Article Date: 3/1/2005

Scanning Laser Ophthalmoscopy vs. Visual Perimetry
Diagnostic laser imaging is here to stay -- no question about it.
BY IAN BEN GADDIE, O.D., F.A.A.O., Louisville, Ky.

One decade ago, I discovered the concept of scanning laser technology in the form of an optic nerve tomographer that sat in a crated box beside an A-scan in a room that not many people at the University of Alabama at Birmingham (UAB) School of Optometry's Ocular Disease Clinic saw. The instrument was basically a high-tech cup-to-disc ratio estimator. It rarely, if ever, worked properly and when it did, no one knew what to make of the data. Eventually, we got smarter and the technology got better, sprouting other commercial devices including Heidelberg Engineering's HRT (Heidelberg Retina Tomograph), Carl Zeiss Meditec's Stratus OCT (optical coherence tomographer) and GDxVCC as well as Talia Technology's RTA (retinal thickness analyzer). Imaging is now integral in every aspect of glaucoma and retinal care.

Colleagues ask me how I use the technologies. Their most common question, "Which is more useful: a visual field machine or a scanning laser?"


Which instrument is better?

The answer to this question lies in the premise that visual field instruments detect functional vision changes, whereas imaging detects structural changes in the retina, optic nerve and nerve fiber layer. In general, structural changes precede functional changes, although exceptions do exist.

Keep in mind that each test yields a piece of information, and each piece of information on its own isn't diagnostic for glaucoma. Therefore, you have to integrate all pieces of the information to solve the puzzle. Not all of the information will present itself at once and many times, the process takes several years to rule glaucoma in or out. There has never been and there likely never will be a silver bullet diagnostic test for glaucoma.

Visual field variability

Visual field testing can prove one of the most frustrating necessary evils in glaucoma care.
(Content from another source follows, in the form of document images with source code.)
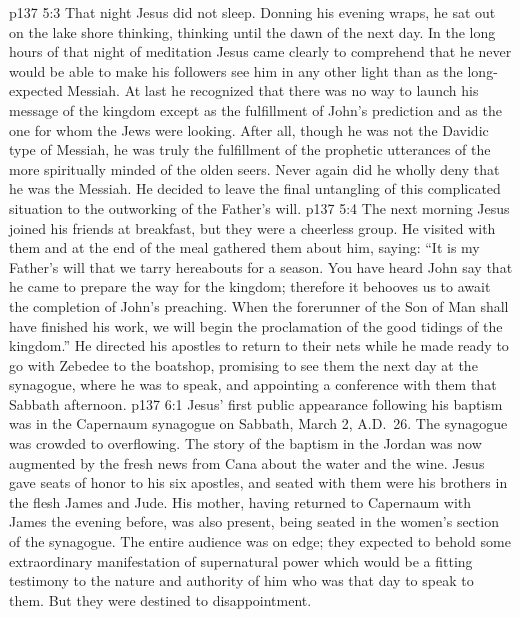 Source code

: \vs p137 5:3 That night Jesus did not sleep. Donning his evening wraps, he sat out on the lake shore thinking, thinking until the dawn of the next day. In the long hours of that night of meditation Jesus came clearly to comprehend that he never would be able to make his followers see him in any other light than as the long\hyp{}expected Messiah. At last he recognized that there was no way to launch his message of the kingdom except as the fulfillment of John’s prediction and as the one for whom the Jews were looking. After all, though he was not the Davidic type of Messiah, he was truly the fulfillment of the prophetic utterances of the more spiritually minded of the olden seers. Never again did he wholly deny that he was the Messiah. He decided to leave the final untangling of this complicated situation to the outworking of the Father’s will.
\vs p137 5:4 The next morning Jesus joined his friends at breakfast, but they were a cheerless group. He visited with them and at the end of the meal gathered them about him, saying: \textcolor{ubdarkred}{“It is my Father’s will that we tarry hereabouts for a season. You have heard John say that he came to prepare the way for the kingdom; therefore it behooves us to await the completion of John’s preaching. When the forerunner of the Son of Man shall have finished his work, we will begin the proclamation of the good tidings of the kingdom.”} He directed his apostles to return to their nets while he made ready to go with Zebedee to the boatshop, promising to see them the next day at the synagogue, where he was to speak, and appointing a conference with them that Sabbath afternoon.\plusone
{}
\vs p137 6:1 Jesus’ first public appearance following his baptism was in the Capernaum synagogue on Sabbath, March 2, A.D.~26. The synagogue was crowded to overflowing. The story of the baptism in the Jordan was now augmented by the fresh news from Cana about the water and the wine. Jesus gave seats of honor to his six apostles, and seated with them were his brothers in the flesh James and Jude. His mother, having returned to Capernaum with James the evening before, was also present, being seated in the women’s section of the synagogue. The entire audience was on edge; they expected to behold some extraordinary manifestation of supernatural power which would be a fitting testimony to the nature and authority of him who was that day to speak to them. But they were destined to disappointment.
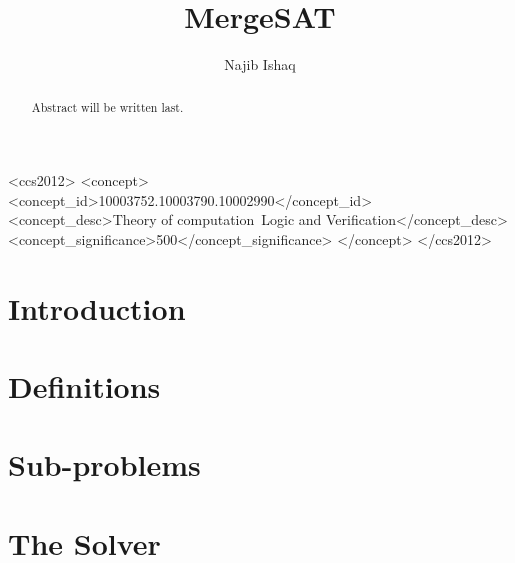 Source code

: \documentclass[acmsmall,authordraft]{acmart}
\begin{document}
    \title{MergeSAT}

    \author{Najib Ishaq}

    \renewcommand{\shortauthors}{Najib}

    \begin{abstract}
        Abstract will be written last.
    \end{abstract}

    \begin{CCSXML}
        <ccs2012>
            <concept>
                <concept_id>10003752.10003790.10002990</concept_id>
                <concept_desc>Theory of computation~Logic and Verification</concept_desc>
                <concept_significance>500</concept_significance>
            </concept>
        </ccs2012>
\end{CCSXML}



    \maketitle

    \section{Introduction}
    \label{sec:introduction}
    

    \section{Definitions}
    \label{sec:definitions}
    

    \section{Sub-problems}
    \label{sec:sub-problems}
    

    \section{The Solver}
    \label{sec:the-solver}
    
\end{document}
Most importantly, perimetry is a subjective test. The machine isn't inexpensive, but it takes significant technician time (10 minutes of testing, five minutes of setting up, five minutes of saving and printing the test) for each patient -- and patients hate everything about the test. Patient performance usually reflects this sentiment, making the interpretation of that data more difficult. In the worst-case scenario, the findings open up a can of worms (possible progression or neurological field findings) that we must also deal with.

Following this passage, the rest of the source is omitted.